Firstly it is not a personal assault on the presenter. I do find Monty Don a tad patronising on the programme but he is only following a script and although it surprises me sometimes when things are shown that are so definitely wrong and I wonder why he hasn't picked up on it, he is a man doing a job.  Both his writing and his gardening programmes other than Gardeners World are fantastic as is the series on BBC Radio 4 that he is presenting at the moment.
Secondly much of the shouting is light hearted and positive. We all love to see Nigel and beautiful gardens such as Esther Rantzen's which was shown on Friday evening. We all love to ooh and arr over the plants and really enjoy seeing what other gardeners and nurserymen are growing and producing.
However and here is the crux of #shoutyhalfhour, Gardener's World ought to be just that. A beautifully crafted programme which offers inspiration, tips, help and aspiration to gardeners young and old, ancient and modern, and whatever their skill base, and sadly this is rarely, if ever, achieved. Seeds are sown and rarely do we see them potted on or palnted out. Cuttings are taken but we never see the result, whether good or bad, and all of us that have ever worked in a nursery know that sometimes cuttings don't take and seeds don't germinate but that is never mentioned either. Every year we see a presenter planting seed potatoes and sweet peas and hear tales of blight and the horrors of not scarifying our lawns, but rarely do we see anything new, cutting edge or exciting. New plants and seeds come to the market every year so why not bring them to the fore?
Equally in the UK  we have a tradition of small nurseries, all of whom work really hard to produce beautiful plants, some of which would often be lost if it wasn't for a handful of people keeping them going. We have amazing bulb growers and companies working really hard to produce us blight resistant potatoes, and we never hear of these people. Occasionally a National Collection is shown, like the amazing Asters a few weeks ago, but there are a miriad of National Collections out there that could be shown and rarely are. It's been proven that a mention of a plant on Gardeners World means that on Saturday morning the garden centres are stripped bare of them, so why not look at what can be done for the British growers out there and support them?
Equally, and here is my personnal bug bear, make sure that the information given is correct and relevant. If you are showing how to take a hardwood rose cutting, make sure that's what it is. If you are discussing the Chelsea Chop, go into it properly and talk about the whole process or it makes no sense and it will go wrong. If you are showing how to put Dahlias to sleep over the winter, tell the viewer that you're doing it early for the sake of programming and that really it's not necessary until after the first frosts have blackened the stems, or at all if you live in some areas. It is this sort of mis information that means people don't succeed and then feel that they can't do it or become too scared to even try. Sadly many are so far removed from the earth that they truly are fearful and so turn to Gardener's World for good, horticultural advice which often it just is not.
Gardening today is a whole mishmash of things.
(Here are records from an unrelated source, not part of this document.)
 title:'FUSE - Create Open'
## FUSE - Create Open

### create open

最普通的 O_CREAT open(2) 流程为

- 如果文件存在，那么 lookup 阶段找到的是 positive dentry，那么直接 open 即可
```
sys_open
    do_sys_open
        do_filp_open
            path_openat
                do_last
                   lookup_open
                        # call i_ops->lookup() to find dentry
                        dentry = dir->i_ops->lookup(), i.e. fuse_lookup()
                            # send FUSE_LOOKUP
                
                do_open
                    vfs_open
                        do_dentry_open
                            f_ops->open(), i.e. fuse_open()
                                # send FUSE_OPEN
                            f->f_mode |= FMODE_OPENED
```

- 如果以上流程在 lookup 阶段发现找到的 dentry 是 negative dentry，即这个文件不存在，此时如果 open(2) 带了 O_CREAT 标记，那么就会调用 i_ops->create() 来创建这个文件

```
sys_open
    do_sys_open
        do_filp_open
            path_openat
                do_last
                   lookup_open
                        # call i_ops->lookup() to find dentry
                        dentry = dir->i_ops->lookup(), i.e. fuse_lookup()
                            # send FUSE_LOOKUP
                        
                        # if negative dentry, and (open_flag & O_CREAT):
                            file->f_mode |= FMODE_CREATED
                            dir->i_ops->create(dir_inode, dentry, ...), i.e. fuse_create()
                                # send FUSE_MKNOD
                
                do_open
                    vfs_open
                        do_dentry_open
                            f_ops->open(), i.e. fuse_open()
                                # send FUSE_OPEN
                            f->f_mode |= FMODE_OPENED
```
Often people have no gardens and become involved in community projects which are rarely, if ever, included. Our children ought to be inspired to garden too and yet I have yet to see a piece on gardening with children, although there are many great practitioners out there who do so and I can tell you, as one of them, that kids love to garden and are naturals as they don't worry it might not work. There are also some amazing gardeners up and down the country, many of whom open their gardens for the National Gardens Scheme, and many who don't, whose gardens would be an amazing inspiration to the viewer. There are awe inspiring allotments, school gardens, urban roadside projects, amenity landscapes and gardens, heritage landscapes, historic gardens, garden conservation projects, and many more, that are never mentioned and yet would inspire and offer not just help to folk who already garden, but to those who are also looking for ways to be able to garden.
As some of you are aware, The BBC are aware of some of these issues through viewers forums and I attended a meeting a few weeks ago where I was able to pass over 300 plus tweets I received from people saying what they thought was needed and they seemed to listen. Gardener's World is an institution to me and where I was inspired and excited by gardening from a very young age.. It horrifies me that there might be a generation who grow up without that and miss out on the wonders of working with the earth and learning all that there is to be learnt from the experience of gardening. Gardener's World is the only mainstream gardening programme that is available to us, although I have to say I have watched Beechgrove Garden this year and think a lot could be learnt from that, so it needs to be seen to be the best. We British are known as a nation of gardeners, so the presenter needs to be the Head Gardener for the nation as well as the patch being gardened on the show, so I beseech the BBC to up their game and improve the programme so that it becomes grea, aspirational TV.
And please never let any of us have to endure 6 minutes of how to jet wash a path ever again!!

Beautiful meadow planting this summer on a Bristol housing estate.


  1. Beautifully explained and argued from a position of knowledge and concern thanks for taking the time to write this

  2. Enjoyed readig this Sara. I think you're right on many aspects and i whole heartedly agree. The 'follow on' from a specific technique is rarely featured and like you say feedback on what sometimes hasn't worked well and why? is crucial to a basic level of understanding. afetr all it's the mistakes i learn from as much as the successes....
    The producers are terrified of going into too much detail when in fact for a few moments more we might grasp why that tree has been staked, or that one hasn't and what's the pro's and con's of bare root vs container grown individuals etc.... to be fair on the programme 30 mins is a triflingly pitiful amount of time that only allows snap shots of practical advice whilst the remainder is set aside to the pretty stuff. Don't get me wrong the need for inspiring visits and tours is crucial but don't sacrifice the content for the need to feature celebrity presenters and guests, everything becomes watered down or power washed.....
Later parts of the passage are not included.